Tear the kale off its stalks into crisp-sized pieces (remember they will shrink a bit). Little stalks are fine, you just don’t want any of the big ones. Lay them well spaced out on the baking trays.
Make whichever dressing you choose, mixing the ingredients in a jug. Drizzle the dressings evenly over the trays of kale. Now get your hands in and toss and turn the kale in the dressing until everything feels coated.
Put your kale into the oven for 30 minutes. Then take both trays out and loosen the kale from the baking paper with a spatula. Pop the trays back in, turn the oven off, and leave them until they have crisped right up, which will take about another 30 minutes.
Lift the kale chips from the tray and store them in a jar or airtight container. They will keep for up to a week, but they will be gone long before that.

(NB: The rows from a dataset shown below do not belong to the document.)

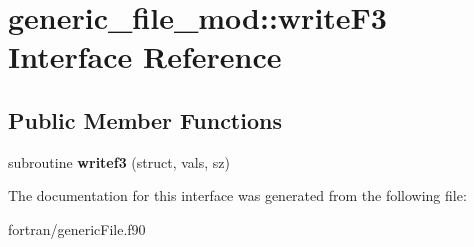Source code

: \hypertarget{interfacegeneric__file__mod_1_1write_f3}{}\section{generic\+\_\+file\+\_\+mod\+:\+:write\+F3 Interface Reference}
\label{interfacegeneric__file__mod_1_1write_f3}
\subsection*{Public Member Functions}
\begin{DoxyCompactItemize}
\item 
\mbox{\label{interfacegeneric__file__mod_1_1write_f3_afdc3293e2bb1059f5f22de12d3088b89}} 
subroutine {\bfseries writef3} (struct, vals, sz)
\end{DoxyCompactItemize}


The documentation for this interface was generated from the following file\+:\begin{DoxyCompactItemize}
\item 
fortran/generic\+File.\+f90\end{DoxyCompactItemize}
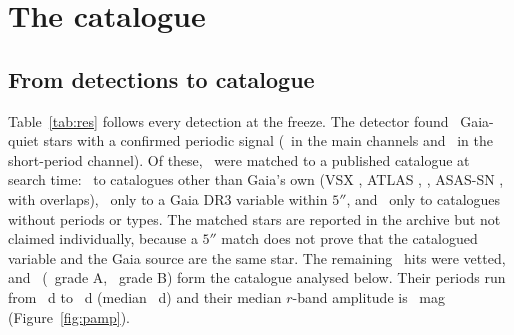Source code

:\documentclass[twocolumn]{searchchev_preprint}
\begin{document}




\section{The catalogue}
\subsection{From detections to catalogue}
Table~\ref{tab:res} follows every detection at the freeze. The detector found \nhits\ Gaia-quiet stars with a
confirmed periodic signal (\nhitsmain\ in the main channels and \nhitsshort\ in the short-period channel). Of these,
\nhitsknown\ were matched to a published catalogue at search time: \nhitsknownext\ to catalogues other than Gaia's own
(VSX \nextVSX, ATLAS \nextATLAS, \citealt{Chen2020} \nextChen, ASAS-SN \nextASASSN, with overlaps), \nhitsknowngaianb\
only to a Gaia DR3 variable within $5''$, and \nhitsknownother\ only to catalogues without periods or types. The
matched stars are reported in the archive but not claimed individually, because a $5''$ match does not prove that the
catalogued variable and the Gaia source are the same star. The remaining \nhitstovet\ hits were vetted, and \nnAB\
(\nnA\ grade A, \nnB\ grade B) form the catalogue analysed below. Their periods run from \nPmin\ d to \nPmax\ d (median
\nPmed\ d) and their median $r$-band amplitude is \nampmed\ mag (Figure~\ref{fig:pamp}).
\end{document}
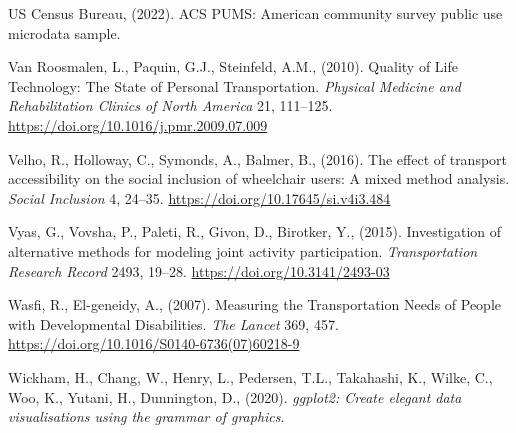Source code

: \documentclass[3p, authoryear, review]{elsarticle} %
\newlength{\cslhangindent}
\newenvironment{CSLReferences}[2] %
 {%
  \setlength{\parindent}{0pt}
  \ifodd #1 \everypar{\setlength{\hangindent}{\cslhangindent}}\ignorespaces\fi
  \ifnum #2 > 0
  \setlength{\parskip}{#2\baselineskip}
  \fi
 }%
 {}
\begin{document}
\begin{CSLReferences}{1}{0}
\leavevmode{}%
US Census Bureau, (2022). ACS PUMS: American community survey public use microdata sample.

\leavevmode{}%
Van Roosmalen, L., Paquin, G.J., Steinfeld, A.M., (2010). {Quality of Life Technology: The State of Personal Transportation}. \emph{Physical Medicine and Rehabilitation Clinics of North America} 21, 111--125. \url{https://doi.org/10.1016/j.pmr.2009.07.009}

\leavevmode{}%
Velho, R., Holloway, C., Symonds, A., Balmer, B., (2016). {The effect of transport accessibility on the social inclusion of wheelchair users: A mixed method analysis}. \emph{Social Inclusion} 4, 24--35. \url{https://doi.org/10.17645/si.v4i3.484}

\leavevmode{}%
Vyas, G., Vovsha, P., Paleti, R., Givon, D., Birotker, Y., (2015). Investigation of alternative methods for modeling joint activity participation. \emph{Transportation Research Record} 2493, 19--28. \url{https://doi.org/10.3141/2493-03}

\leavevmode{}%
Wasfi, R., El-geneidy, A., (2007). {Measuring the Transportation Needs of People with Developmental Disabilities}. \emph{The Lancet} 369, 457. \url{https://doi.org/10.1016/S0140-6736(07)60218-9}

\leavevmode{}%
Wickham, H., Chang, W., Henry, L., Pedersen, T.L., Takahashi, K., Wilke, C., Woo, K., Yutani, H., Dunnington, D., (2020). \emph{ggplot2: Create elegant data visualisations using the grammar of graphics}.

\end{CSLReferences}
\end{document}
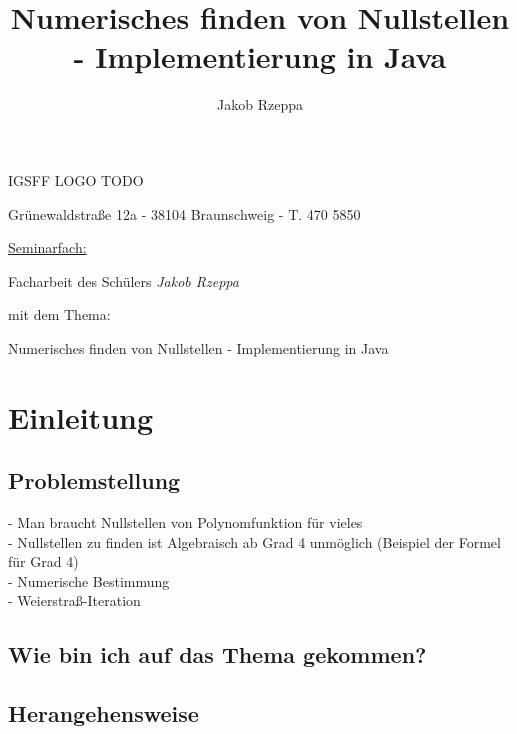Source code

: \documentclass[12pt]{article}
\title{Numerisches finden von Nullstellen - Implementierung in Java}
\author{Jakob Rzeppa}
\begin{document}
\begin{titlepage}
	\centering
    {\huge IGSFF LOGO TODO\par}
	{Grünewaldstraße 12a - 38104 Braunschweig - T. 470 5850\par}
	\vspace{1cm}
	{\underline{Seminarfach:}\par}
	\vspace{1cm}
    {\large Facharbeit des Schülers \textit{Jakob Rzeppa} \par mit dem Thema: \par}
    \vspace{1.5cm}
	{\huge Numerisches finden von Nullstellen - Implementierung in Java\par}
	\vspace{2cm}
\end{titlepage}

\tableofcontents

\section{Einleitung}

\subsection{Problemstellung}
- Man braucht Nullstellen von Polynomfunktion für vieles\\
- Nullstellen zu finden ist Algebraisch ab Grad 4 unmöglich (Beispiel der Formel für Grad 4)\\
- Numerische Bestimmung\\
- Weierstraß-Iteration\\

\subsection{Wie bin ich auf das Thema gekommen?}

\subsection{Herangehensweise}
\end{document}
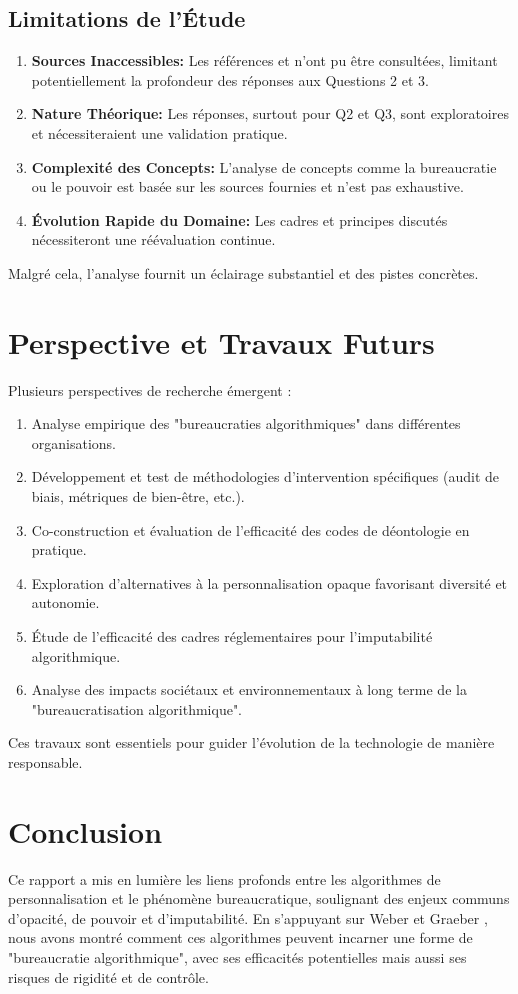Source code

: \documentclass[11pt,a4paper]{article}
\begin{document}
\subsection{Limitations de l'Étude}
\begin{enumerate}
    \item \textbf{Sources Inaccessibles:} Les références \cite{PraxisInaccessible} et \cite{Neuer2018Inaccessible} n'ont pu être consultées, limitant potentiellement la profondeur des réponses aux Questions 2 et 3.
    \item \textbf{Nature Théorique:} Les réponses, surtout pour Q2 et Q3, sont exploratoires et nécessiteraient une validation pratique.
    \item \textbf{Complexité des Concepts:} L'analyse de concepts comme la bureaucratie ou le pouvoir est basée sur les sources fournies et n'est pas exhaustive.
    \item \textbf{Évolution Rapide du Domaine:} Les cadres et principes discutés nécessiteront une réévaluation continue.
\end{enumerate}
Malgré cela, l'analyse fournit un éclairage substantiel et des pistes concrètes.

\section{Perspective et Travaux Futurs}
Plusieurs perspectives de recherche émergent :
\begin{enumerate}
    \item Analyse empirique des "bureaucraties algorithmiques" dans différentes organisations.
    \item Développement et test de méthodologies d'intervention spécifiques (audit de biais, métriques de bien-être, etc.).
    \item Co-construction et évaluation de l'efficacité des codes de déontologie en pratique.
    \item Exploration d'alternatives à la personnalisation opaque favorisant diversité et autonomie.
    \item Étude de l'efficacité des cadres réglementaires pour l'imputabilité algorithmique.
    \item Analyse des impacts sociétaux et environnementaux à long terme de la "bureaucratisation algorithmique".
\end{enumerate}
Ces travaux sont essentiels pour guider l'évolution de la technologie de manière responsable.

\section{Conclusion}
Ce rapport a mis en lumière les liens profonds entre les algorithmes de personnalisation et le phénomène bureaucratique, soulignant des enjeux communs d'opacité, de pouvoir et d'imputabilité. En s'appuyant sur Weber \cite{SerpaFerreira2019} et Graeber \cite{Graeber2015}, nous avons montré comment ces algorithmes peuvent incarner une forme de "bureaucratie algorithmique", avec ses efficacités potentielles mais aussi ses risques de rigidité et de contrôle.
\end{document}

Smoky walnut and cumin muhammara
If there is someone in your life who thinks vegetarian food is bland, hand them a bowl of this and some charred flatbreads and give them 5 minutes. It’s a riot of flavours: musky sweetness from the peppers, earthy spice from the cumin and buttery depth from the walnuts. And it’s so versatile. I keep a jar of it in the fridge for spicing up pretty much any meal.
Pomegranate molasses is traditionally used here to add a sweet piquant roundness. Most larger supermarkets and Middle Eastern shops stock it, but if you can’t get your hands on it you can substitute a tablespoon of balsamic vinegar and a tablespoon of date syrup, dark honey or agave syrup.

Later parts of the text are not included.